Oh, the students. My advice is that whatever you’re feeling is normal. Whatever you’re feeling is okay. And that’s not coming from me that’s coming from one of my participants in this study. And that’s, that’s almost word for word. She said, just know that whatever your feeling is, okay. Another participant really recommended it. This is from a student that they talked to the other students, they talk to their peers, and they gain a relationship with their peers so that they can talk about these experiences with others who really do kind of understand because they’re in a similar situation. And another recommendation for students would be that if you experience something that’s really hard for you to reach out to your faculty and let them know because most universities have resources. I don’t know about other countries or even other states, but here in Utah, most of the universities around here have mental health services within the university. They have a student health center that you can refer people to we have a list of resources that we are now giving our students with phone numbers and crisis hotlines. We have a whole list of places that they can go even after hours, even in the middle of the night phone numbers that they can call, if they really feel like they need help, and they need someone to talk to. So step one, though, is to reach out.

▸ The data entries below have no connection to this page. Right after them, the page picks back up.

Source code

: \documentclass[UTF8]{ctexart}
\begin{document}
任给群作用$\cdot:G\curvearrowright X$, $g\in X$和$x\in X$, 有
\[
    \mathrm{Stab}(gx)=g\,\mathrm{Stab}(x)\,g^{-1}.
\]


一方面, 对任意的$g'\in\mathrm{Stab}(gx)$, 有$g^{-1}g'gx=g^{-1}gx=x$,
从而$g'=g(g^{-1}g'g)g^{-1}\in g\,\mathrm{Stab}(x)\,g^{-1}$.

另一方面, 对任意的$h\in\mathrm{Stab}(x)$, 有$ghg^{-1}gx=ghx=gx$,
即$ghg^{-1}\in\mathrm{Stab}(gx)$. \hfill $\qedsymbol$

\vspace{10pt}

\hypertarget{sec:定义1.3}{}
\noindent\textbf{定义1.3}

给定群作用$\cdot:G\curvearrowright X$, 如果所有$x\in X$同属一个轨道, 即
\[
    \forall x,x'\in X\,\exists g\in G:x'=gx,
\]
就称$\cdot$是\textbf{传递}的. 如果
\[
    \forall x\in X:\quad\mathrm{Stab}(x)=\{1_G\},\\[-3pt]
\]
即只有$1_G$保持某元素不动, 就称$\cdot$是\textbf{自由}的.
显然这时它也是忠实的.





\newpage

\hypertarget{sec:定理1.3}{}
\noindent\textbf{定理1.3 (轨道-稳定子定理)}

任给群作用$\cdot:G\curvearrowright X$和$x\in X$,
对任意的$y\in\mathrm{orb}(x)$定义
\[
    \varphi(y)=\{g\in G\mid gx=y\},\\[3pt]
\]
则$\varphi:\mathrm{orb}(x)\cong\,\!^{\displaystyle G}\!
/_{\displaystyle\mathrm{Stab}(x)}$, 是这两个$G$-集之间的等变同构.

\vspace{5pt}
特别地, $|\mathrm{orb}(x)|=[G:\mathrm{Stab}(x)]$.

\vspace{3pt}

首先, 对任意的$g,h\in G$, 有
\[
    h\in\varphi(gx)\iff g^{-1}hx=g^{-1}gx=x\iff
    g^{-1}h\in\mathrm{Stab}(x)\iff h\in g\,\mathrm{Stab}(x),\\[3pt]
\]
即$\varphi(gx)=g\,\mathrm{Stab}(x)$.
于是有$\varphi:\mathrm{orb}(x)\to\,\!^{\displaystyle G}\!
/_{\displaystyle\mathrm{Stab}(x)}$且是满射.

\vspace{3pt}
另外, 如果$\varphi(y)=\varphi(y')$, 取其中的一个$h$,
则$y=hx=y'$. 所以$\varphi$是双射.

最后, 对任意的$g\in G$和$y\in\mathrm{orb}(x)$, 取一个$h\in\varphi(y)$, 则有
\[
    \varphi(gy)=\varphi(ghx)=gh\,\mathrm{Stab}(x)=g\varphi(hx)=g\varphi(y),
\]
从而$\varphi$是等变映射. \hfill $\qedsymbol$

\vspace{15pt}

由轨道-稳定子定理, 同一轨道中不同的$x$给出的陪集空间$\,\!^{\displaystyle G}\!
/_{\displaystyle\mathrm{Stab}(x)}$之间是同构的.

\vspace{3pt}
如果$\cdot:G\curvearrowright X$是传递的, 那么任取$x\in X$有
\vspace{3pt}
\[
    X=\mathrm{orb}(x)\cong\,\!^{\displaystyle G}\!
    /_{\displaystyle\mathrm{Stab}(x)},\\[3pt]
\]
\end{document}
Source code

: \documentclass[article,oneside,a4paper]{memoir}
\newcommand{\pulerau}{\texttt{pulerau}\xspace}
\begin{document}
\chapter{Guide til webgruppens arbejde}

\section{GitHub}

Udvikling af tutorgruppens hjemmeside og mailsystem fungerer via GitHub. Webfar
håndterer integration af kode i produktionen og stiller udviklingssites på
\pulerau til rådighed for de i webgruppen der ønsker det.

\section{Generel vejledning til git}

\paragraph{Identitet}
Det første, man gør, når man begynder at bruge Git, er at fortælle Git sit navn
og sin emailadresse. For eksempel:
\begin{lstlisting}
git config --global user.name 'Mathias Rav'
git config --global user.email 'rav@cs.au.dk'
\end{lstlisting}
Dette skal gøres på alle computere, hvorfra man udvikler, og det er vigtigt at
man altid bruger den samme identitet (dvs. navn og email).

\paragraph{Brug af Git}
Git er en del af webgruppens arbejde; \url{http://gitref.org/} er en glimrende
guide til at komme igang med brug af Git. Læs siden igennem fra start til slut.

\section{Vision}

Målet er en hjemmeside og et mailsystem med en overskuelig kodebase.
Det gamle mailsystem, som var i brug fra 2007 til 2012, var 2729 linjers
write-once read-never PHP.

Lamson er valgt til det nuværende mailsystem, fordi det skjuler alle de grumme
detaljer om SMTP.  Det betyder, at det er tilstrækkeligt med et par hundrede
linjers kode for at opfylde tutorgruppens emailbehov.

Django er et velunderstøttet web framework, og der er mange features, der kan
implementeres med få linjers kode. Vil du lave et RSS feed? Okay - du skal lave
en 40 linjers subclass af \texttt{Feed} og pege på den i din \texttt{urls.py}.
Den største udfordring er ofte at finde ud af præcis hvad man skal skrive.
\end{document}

And to not be afraid to make a phone call or to go up to a faculty member and say, I’m struggling and I need help. So I can understand that would be hard to do. A lot of students in this study talked about how they didn’t want to be judged by faculty, they didn’t want the faculty member to feel like they were weak, or that they weren’t cut out for this, or that there was something wrong with them. So I would say that your faculty members are empathetic and that you need to take the first step and really reach out and let people know when you need help. And that it’s okay to go get help. It’s okay to talk through these things. And that you’re not alone. You’re definitely not alone. There are a lot of other people who are probably feeling the same feelings that you are and going through similar things that you are.

41:07

They are all so fantastic and very tangible recommendations. And I think a lot of people listening to this will find that very helpful. very validating, and just informative, and hopefully that will lead to some people reaching out when this has happened. Thank you so much for talking with me today or this evening about me and its afternoon view. It’s been a real pleasure. And I think it’s it’s been really great to go through this particular article and talk about something that’s very close to my heart and something I believe strongly in is this preventative work but also really around the emotional curriculum and making changes to help prevent the later development of mental health illnesses. Thank you. That’s a good time too.

41:56

Thank you. Thank you so much for having me.